Resource exhaustion can lead to servers crashing; for example, servers might crash when too much RAM is allocated to a container.
Once a couple of servers crash on overload, the load on the remaining servers can increase, causing them to crash as well. The problem tends to snowball and soon all servers begin to crash-loop. It’s often difficult to escape this scenario because as soon as servers come back online they’re bombarded with an extremely high rate of requests and fail almost immediately.
Preventing Server Overload
Load test the server’s capacity limits, and test the failure mode for overload
This is the most important exercise you should conduct in order to prevent server overload.
Unless you test in a realistic environment, it’s very hard to predict exactly which resource will be exhausted and how that resource exhaustion will manifest.
Serve degraded results
Serve lower-quality, cheaper-to-compute results to the user.
Instrument the server to reject requests when overloaded
Servers should protect themselves from becoming overloaded and crashing.

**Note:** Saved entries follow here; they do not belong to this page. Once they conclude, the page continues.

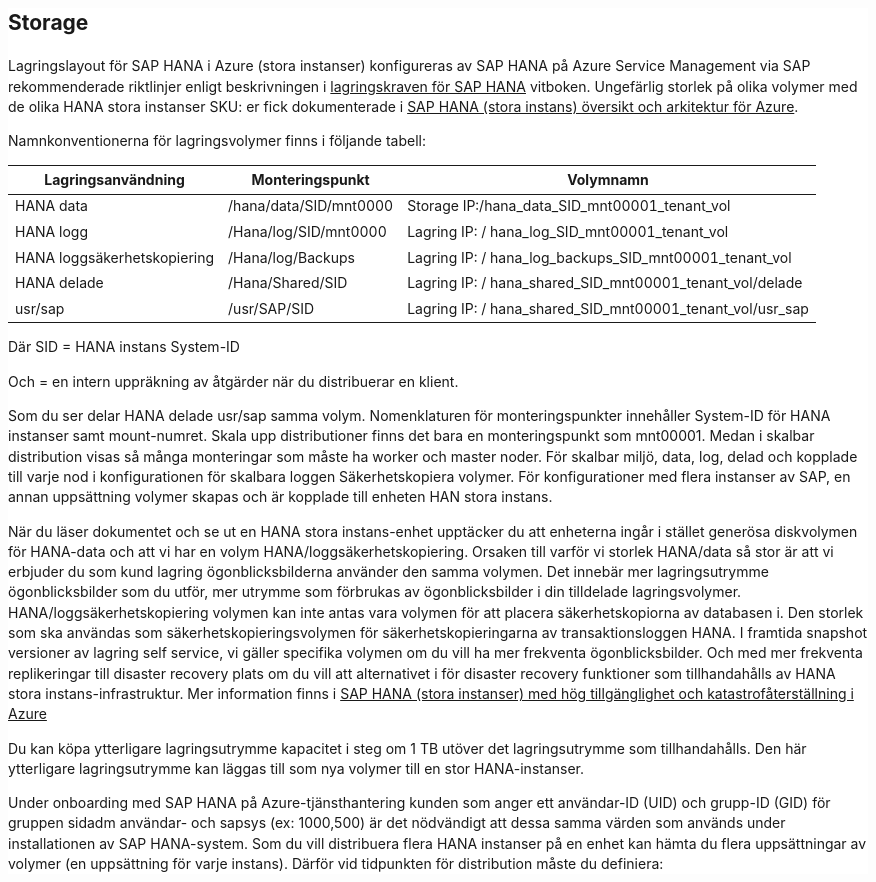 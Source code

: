 

## <a name="storage"></a>Storage

Lagringslayout för SAP HANA i Azure (stora instanser) konfigureras av SAP HANA på Azure Service Management via SAP rekommenderade riktlinjer enligt beskrivningen i [lagringskraven för SAP HANA](http://go.sap.com/documents/2015/03/74cdb554-5a7c-0010-82c7-eda71af511fa.html) vitboken. Ungefärlig storlek på olika volymer med de olika HANA stora instanser SKU: er fick dokumenterade i [SAP HANA (stora instans) översikt och arkitektur för Azure](hana-overview-architecture.md?toc=%2fazure%2fvirtual-machines%2flinux%2ftoc.json).

Namnkonventionerna för lagringsvolymer finns i följande tabell:

| Lagringsanvändning | Monteringspunkt | Volymnamn | 
| --- | --- | ---|
| HANA data | /hana/data/SID/mnt0000<m> | Storage IP:/hana_data_SID_mnt00001_tenant_vol |
| HANA logg | /Hana/log/SID/mnt0000<m> | Lagring IP: / hana_log_SID_mnt00001_tenant_vol |
| HANA loggsäkerhetskopiering | /Hana/log/Backups | Lagring IP: / hana_log_backups_SID_mnt00001_tenant_vol |
| HANA delade | /Hana/Shared/SID | Lagring IP: / hana_shared_SID_mnt00001_tenant_vol/delade |
| usr/sap | /usr/SAP/SID | Lagring IP: / hana_shared_SID_mnt00001_tenant_vol/usr_sap |

Där SID = HANA instans System-ID 

Och = en intern uppräkning av åtgärder när du distribuerar en klient.

Som du ser delar HANA delade usr/sap samma volym. Nomenklaturen för monteringspunkter innehåller System-ID för HANA instanser samt mount-numret. Skala upp distributioner finns det bara en monteringspunkt som mnt00001. Medan i skalbar distribution visas så många monteringar som måste ha worker och master noder. För skalbar miljö, data, log, delad och kopplade till varje nod i konfigurationen för skalbara loggen Säkerhetskopiera volymer. För konfigurationer med flera instanser av SAP, en annan uppsättning volymer skapas och är kopplade till enheten HAN stora instans.

När du läser dokumentet och se ut en HANA stora instans-enhet upptäcker du att enheterna ingår i stället generösa diskvolymen för HANA-data och att vi har en volym HANA/loggsäkerhetskopiering. Orsaken till varför vi storlek HANA/data så stor är att vi erbjuder du som kund lagring ögonblicksbilderna använder den samma volymen. Det innebär mer lagringsutrymme ögonblicksbilder som du utför, mer utrymme som förbrukas av ögonblicksbilder i din tilldelade lagringsvolymer. HANA/loggsäkerhetskopiering volymen kan inte antas vara volymen för att placera säkerhetskopiorna av databasen i. Den storlek som ska användas som säkerhetskopieringsvolymen för säkerhetskopieringarna av transaktionsloggen HANA. I framtida snapshot versioner av lagring self service, vi gäller specifika volymen om du vill ha mer frekventa ögonblicksbilder. Och med mer frekventa replikeringar till disaster recovery plats om du vill att alternativet i för disaster recovery funktioner som tillhandahålls av HANA stora instans-infrastruktur. Mer information finns i [SAP HANA (stora instanser) med hög tillgänglighet och katastrofåterställning i Azure](hana-overview-high-availability-disaster-recovery.md?toc=%2fazure%2fvirtual-machines%2flinux%2ftoc.json) 

Du kan köpa ytterligare lagringsutrymme kapacitet i steg om 1 TB utöver det lagringsutrymme som tillhandahålls. Den här ytterligare lagringsutrymme kan läggas till som nya volymer till en stor HANA-instanser.

Under onboarding med SAP HANA på Azure-tjänsthantering kunden som anger ett användar-ID (UID) och grupp-ID (GID) för gruppen sidadm användar- och sapsys (ex: 1000,500) är det nödvändigt att dessa samma värden som används under installationen av SAP HANA-system. Som du vill distribuera flera HANA instanser på en enhet kan hämta du flera uppsättningar av volymer (en uppsättning för varje instans). Därför vid tidpunkten för distribution måste du definiera:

When overloaded at either the frontend or backend layers, fail early and cheaply
Perform capacity planning
Good capacity planning can reduce the probability that a cascading failure will occur
. Capacity planning should be coupled with performance testing to determine the load at which the service will fail.
Instrument higher-level systems to reject requests, rather than overloading servers
Note that because rate limiting often doesn’t take overall service health into account, it may not be able to stop a failure that has already begun.Simple rate-limiting implementations are also likely to leave capacity unused.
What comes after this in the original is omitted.